[Mono-bugs] [Bug 59537][Nor] Changed - improve NameTable performance
bugzilla-daemon@bugzilla.ximian.com
bugzilla-daemon@bugzilla.ximian.com
Thu, 16 Sep 2004 01:53:08 -0400 (EDT)
Please do not reply to this email- if you want to comment on the bug, go to the
URL shown below and enter your comments there.
Changed by mono@bitfurnace.com.
http://bugzilla.ximian.com/show_bug.cgi?id=59537
--- shadow/59537 2004-09-16 01:52:09.000000000 -0400
+++ shadow/59537.tmp.28783 2004-09-16 01:53:08.000000000 -0400
@@ -454,6 +454,54 @@
Please make sure that it does not break existing nunit testcases.
NameTableTests are few, but it seems to break many other tests which
depend on NameTable (i.e. almost all tests).

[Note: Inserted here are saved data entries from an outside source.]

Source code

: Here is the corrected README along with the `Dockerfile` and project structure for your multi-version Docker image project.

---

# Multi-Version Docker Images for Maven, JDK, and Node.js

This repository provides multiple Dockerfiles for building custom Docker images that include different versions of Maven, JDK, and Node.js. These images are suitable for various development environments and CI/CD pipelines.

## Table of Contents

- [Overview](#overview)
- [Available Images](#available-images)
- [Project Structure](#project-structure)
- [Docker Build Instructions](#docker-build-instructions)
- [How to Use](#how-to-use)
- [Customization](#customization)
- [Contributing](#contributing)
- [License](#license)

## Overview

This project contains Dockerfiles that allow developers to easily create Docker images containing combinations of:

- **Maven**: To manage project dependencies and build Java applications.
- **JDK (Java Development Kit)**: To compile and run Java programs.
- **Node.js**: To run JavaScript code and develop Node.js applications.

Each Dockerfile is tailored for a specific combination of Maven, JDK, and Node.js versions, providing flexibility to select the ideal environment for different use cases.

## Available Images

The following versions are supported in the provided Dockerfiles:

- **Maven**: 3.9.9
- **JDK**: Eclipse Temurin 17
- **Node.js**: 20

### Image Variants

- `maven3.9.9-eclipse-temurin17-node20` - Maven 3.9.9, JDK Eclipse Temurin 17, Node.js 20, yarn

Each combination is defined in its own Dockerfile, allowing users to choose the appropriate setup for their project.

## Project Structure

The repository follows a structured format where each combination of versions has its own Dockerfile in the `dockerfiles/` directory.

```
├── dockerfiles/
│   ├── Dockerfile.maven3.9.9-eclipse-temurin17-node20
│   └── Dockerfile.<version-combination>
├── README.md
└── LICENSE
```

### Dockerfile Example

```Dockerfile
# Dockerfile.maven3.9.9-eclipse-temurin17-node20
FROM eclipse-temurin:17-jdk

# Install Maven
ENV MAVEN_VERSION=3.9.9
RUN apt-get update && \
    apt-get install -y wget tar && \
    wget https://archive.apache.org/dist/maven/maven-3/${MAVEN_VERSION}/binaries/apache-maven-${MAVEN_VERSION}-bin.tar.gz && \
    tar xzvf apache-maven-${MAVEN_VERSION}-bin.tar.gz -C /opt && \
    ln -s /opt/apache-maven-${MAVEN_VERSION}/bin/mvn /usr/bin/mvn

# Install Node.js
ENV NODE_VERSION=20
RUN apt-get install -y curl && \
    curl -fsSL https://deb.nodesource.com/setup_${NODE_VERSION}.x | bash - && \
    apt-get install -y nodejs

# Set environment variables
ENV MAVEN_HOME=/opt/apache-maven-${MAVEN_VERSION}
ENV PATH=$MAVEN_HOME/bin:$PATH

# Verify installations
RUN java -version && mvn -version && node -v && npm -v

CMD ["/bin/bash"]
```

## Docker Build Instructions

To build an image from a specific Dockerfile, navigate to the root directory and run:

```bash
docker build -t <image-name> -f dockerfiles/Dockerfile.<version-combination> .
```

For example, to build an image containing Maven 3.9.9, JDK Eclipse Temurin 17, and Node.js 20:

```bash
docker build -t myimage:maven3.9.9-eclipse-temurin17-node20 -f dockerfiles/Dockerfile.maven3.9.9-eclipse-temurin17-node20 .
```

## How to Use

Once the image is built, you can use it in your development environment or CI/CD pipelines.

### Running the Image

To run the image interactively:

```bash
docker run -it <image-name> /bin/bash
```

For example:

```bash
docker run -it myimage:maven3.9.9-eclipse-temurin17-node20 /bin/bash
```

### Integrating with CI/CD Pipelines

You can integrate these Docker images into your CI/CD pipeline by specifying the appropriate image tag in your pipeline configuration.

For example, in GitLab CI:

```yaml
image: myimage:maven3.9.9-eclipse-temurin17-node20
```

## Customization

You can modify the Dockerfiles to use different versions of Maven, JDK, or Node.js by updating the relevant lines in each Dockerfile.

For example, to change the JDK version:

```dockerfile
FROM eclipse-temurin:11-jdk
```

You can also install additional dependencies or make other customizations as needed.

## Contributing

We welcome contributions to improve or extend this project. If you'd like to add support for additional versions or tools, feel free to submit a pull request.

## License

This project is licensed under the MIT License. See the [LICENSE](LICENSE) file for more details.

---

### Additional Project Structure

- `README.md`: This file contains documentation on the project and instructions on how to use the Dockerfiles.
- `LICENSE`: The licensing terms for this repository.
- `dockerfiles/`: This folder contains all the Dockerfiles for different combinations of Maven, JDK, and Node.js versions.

Am also very interested in what is the key of this performance
improvement.
+
+------- Additional Comments From mono@bitfurnace.com 2004-09-16 01:53 -------
+Hmm, an explanation of Knuth's multiplication method and universal
+hashing...
+
+Well, without the multiplier, on doubling, an extra bit of hash is
+introduced, implying that each current hashtable entry will be moved
+to one of two alternative slots. In fact, given that the extra bit is
+a high bit, it implies that each current hashtable entry will be moved
+to either the high or low half of the new hashtable. This isnt so bad,
+but for a poor initial distribution, it isnt the best possible result.
+
+If we take our starting hash and multiply it by a random but odd
+number chosen each time we double, we randomly re-distribute the
+hashtable entries fresh at each doubling. Multiplying by a random odd
+number tends to concentrate entropy (the scrambling factor) in the
+high bits, so our final probe number is achived by grabbing N of the
+highest bits (by right shifting by 32-N bits), where N bits is the
+size of our hashtable.
+
+Why does this multiply-and-right-shift work? I guess the best way to
+see this in operation is to write out binary multiplication on paper
+as a long multiplication. Its a series of shifts and adds, and you
+should see that multiplying by a random number will result in nearly
+every bit of the starting number having an impact on the high bits of
+the result.
+
+The choice of multiplier is important. Most literature is satisfied
+with a simple random odd multiplier, but clearly multipliers with only
+a few bits bit set in them are likely bad multipliers. I dont have a
+rigorous proof of what constitutes a good random multiplier, but my
+best guess is that a good random multiplier is one with a even-ish mix
+of ones and zeros, relatively evenly distributed across the 32 bits of
+a word.
+
+My solution is to create a random multiplier as a 4-byte word, where
+each byte is chosen in the range 1-254. This should ensure that no
+individual byte of the multiplier is composed of all zeros or all
+ones. This restriction comprises around 3% of the possible range of
+multipliers, and should help with avoiding bad multipliers.
+
+Of course, every random hashing scheme has its degenerate cases, but
+the very same randomness will make those cases exceedingly unlikely.
+In practise, linear probing with random hash multipliers is extremely
+fast and the worst case results are not seen.
+
+If worst-case results are a worry, we can rehash with a new multiplier
+ when exceeding long probe lengths are encountered.